Non nobis domine non nobis sed nomini tuo da gloriam


Carlsen l’a emporté une fois encore, mais son noble adversaire, Karjakin, lui a opposé une résistance comme il n’en avait jamais connue. Le grand maître norvégien a senti le frisson de la défaite lors de la 8ème partie du match, avant de se reprendre et déplacer le terrain de l’affrontement vers les parties rapides, où il est quasiment inatteignable. Ces deux combattants de la boxe de l’esprit nous offrent plus d’une leçon quant à l’actualité quotidienne, en même temps qu’un salutaire recul sur celle-ci.


On loue aujourd’hui la « lucidité » d’un personnage qui n’a jamais habité sa fonction en quatre ans d’exercice. Carlsen et Karjakin eux, se doivent à une lucidité de tous les instants, à chaque seconde, non une fois tous les quatre ans. Ecole de l’objectivité disait Alekhine, les échecs obligent à une discipline constante sur soi-même, sans concession sur ses propres failles. 
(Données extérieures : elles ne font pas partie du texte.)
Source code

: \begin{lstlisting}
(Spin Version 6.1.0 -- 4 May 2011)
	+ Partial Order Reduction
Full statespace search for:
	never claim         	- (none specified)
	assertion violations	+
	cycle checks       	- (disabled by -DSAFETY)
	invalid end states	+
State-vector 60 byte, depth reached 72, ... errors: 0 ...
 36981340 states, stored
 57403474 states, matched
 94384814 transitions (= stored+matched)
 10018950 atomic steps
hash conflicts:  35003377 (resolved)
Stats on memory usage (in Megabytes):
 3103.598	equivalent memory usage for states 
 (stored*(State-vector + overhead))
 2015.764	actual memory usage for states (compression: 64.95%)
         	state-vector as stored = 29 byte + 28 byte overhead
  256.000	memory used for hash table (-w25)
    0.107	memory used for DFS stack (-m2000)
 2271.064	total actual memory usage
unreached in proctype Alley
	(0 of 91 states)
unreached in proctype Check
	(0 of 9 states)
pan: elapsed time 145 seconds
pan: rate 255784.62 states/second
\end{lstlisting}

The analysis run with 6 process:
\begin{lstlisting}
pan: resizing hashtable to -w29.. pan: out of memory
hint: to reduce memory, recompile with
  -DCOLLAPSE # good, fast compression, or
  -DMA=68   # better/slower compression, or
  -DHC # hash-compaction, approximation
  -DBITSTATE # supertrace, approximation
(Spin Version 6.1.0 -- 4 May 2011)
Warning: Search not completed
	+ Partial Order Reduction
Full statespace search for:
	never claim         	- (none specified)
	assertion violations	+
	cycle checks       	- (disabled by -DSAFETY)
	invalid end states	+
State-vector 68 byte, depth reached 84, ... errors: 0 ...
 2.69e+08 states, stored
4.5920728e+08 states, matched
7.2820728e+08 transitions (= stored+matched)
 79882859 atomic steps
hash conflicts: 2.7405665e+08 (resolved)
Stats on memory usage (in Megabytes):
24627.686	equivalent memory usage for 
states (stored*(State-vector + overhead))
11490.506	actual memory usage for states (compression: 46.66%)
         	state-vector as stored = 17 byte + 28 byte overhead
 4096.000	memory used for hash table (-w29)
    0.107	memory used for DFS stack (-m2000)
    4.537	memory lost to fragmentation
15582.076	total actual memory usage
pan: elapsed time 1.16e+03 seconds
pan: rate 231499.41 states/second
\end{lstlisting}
La lucidité leur est un entrainement de survie, non une résignation finalement prise sous la pression conjuguée de tous ses proches. Quant à l’élégance d’admettre sa défaite, elle ne se perd pas en justifications alambiquées, mais se résume en un geste simple : l’adversaire vaincu couche son roi, comme les antiques rendaient leurs armes sobrement, sans pour autant renier leur fierté. « Shah Mat », le roi n’a plus de défense : quel contraste entre cet humble constat et celui du roi qui est nu mais refuse de l’admettre, même lorsqu’il se démet.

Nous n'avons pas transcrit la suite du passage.